Além disso, no conuentus Pacensis predominava a utilização do mármore, já que na região seriam abundantes as zonas de extração (Estremoz, Alvito, São Brissos/Trigaches e, eventualmente, serra do Mendro, entre Marmelar e Vera Cruz de Marmelar, e Serpa). Era a pedra nobre por excelência e foi este o suporte escolhido para carregar os novos signos cristãos e os epitáfios de quem partiu para uma nova vida neste espaço geográfico. O trabalho do mármore não é comparável à elaboração de uma pintura ou de um mosaico, notando-se uma maior dificuldade em conceber peças que se distingam por uma superior execução técnica. É necessária muita destreza e aquilo que podemos designar como escola, o que significa a possível existência de ateliês. Por esse motivo, as peças aqui estudadas dão a entender, indiretamente, que nos séculos VI e VII as populações locais mais abastadas, e com uma cultura mais refinada, podiam ainda apelar aos serviços de excelentes escultores, contrariando ainda a ideia de uma certa decadência da produção artística desta época, fosse ela de execução local (mesmo regional) ou importada. Lembremos ainda que é no território correspondente ao antigo conuentus Pacensis que se localizam as maiores e melhores coleções de arte da Antiguidade Tardia e da Alta Idade Média, registadas em Portugal, sobretudo no que diz respeito à arquitetura, o que significa que este espaço político e geográfico manteve ainda uma forte dinâmica, no campo da cultura e das manifestações religiosas entre os séculos V e VIII.

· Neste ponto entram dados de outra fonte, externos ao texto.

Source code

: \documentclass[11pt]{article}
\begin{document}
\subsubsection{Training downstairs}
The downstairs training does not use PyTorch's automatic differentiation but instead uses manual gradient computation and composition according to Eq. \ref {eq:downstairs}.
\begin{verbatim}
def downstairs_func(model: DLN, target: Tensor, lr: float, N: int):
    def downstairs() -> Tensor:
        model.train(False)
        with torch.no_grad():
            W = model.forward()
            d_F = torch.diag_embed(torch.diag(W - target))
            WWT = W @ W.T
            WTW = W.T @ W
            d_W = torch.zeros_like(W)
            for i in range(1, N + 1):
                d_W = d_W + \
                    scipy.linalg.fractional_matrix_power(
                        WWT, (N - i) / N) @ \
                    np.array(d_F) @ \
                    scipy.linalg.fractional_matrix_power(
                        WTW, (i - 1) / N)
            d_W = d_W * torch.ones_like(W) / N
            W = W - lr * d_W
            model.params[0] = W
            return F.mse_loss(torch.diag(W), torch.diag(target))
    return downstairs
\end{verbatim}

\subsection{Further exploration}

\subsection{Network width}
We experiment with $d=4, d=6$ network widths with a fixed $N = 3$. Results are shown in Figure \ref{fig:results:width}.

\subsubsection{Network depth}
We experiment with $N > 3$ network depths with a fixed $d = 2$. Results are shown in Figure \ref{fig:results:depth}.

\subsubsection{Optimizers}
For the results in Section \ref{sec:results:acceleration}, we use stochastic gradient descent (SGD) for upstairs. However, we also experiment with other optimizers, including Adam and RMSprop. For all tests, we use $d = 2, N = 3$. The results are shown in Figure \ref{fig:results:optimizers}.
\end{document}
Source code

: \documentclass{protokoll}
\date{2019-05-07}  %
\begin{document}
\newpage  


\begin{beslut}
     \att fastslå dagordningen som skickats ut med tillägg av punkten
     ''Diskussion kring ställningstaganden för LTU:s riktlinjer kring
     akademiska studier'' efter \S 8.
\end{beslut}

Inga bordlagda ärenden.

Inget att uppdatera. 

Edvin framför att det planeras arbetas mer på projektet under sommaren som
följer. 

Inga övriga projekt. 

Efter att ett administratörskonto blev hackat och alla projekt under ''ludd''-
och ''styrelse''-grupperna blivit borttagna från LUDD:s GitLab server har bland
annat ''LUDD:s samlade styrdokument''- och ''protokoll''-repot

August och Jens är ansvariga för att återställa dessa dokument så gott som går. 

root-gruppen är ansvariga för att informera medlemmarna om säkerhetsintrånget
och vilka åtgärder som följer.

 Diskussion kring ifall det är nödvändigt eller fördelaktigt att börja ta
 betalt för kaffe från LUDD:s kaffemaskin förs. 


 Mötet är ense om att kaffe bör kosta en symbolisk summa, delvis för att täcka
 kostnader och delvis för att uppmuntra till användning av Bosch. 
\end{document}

É tudo isto que diretamente e indiretamente nos transmite este pequeno fuste de coluna que eu considero corresponder a um pé de altar, sobre o qual assentava a tampa da mesa do próprio altar. Diretamente dá-nos a conhecer a mensagem religiosa que transcrevemos acima. Indiretamente "diz-nos" que no século VI a cidade de Pace continuava a ser cosmopolita e estava a par do que de melhor existia no mundo das artes em todo o espaço mediterrânico, o que significa que os seus habitantes (pelo menos os da elite) eram bastante cultos e que a cidade era pujante do ponto de vista económico, pois uma sociedade que tem uma elite com elevada cultura é sinónimo da existência de uma vida financeira muito desafogada. Uma pequena peça mostra assim, de forma concentrada, o quão importante era a cidade de Beja no século VI.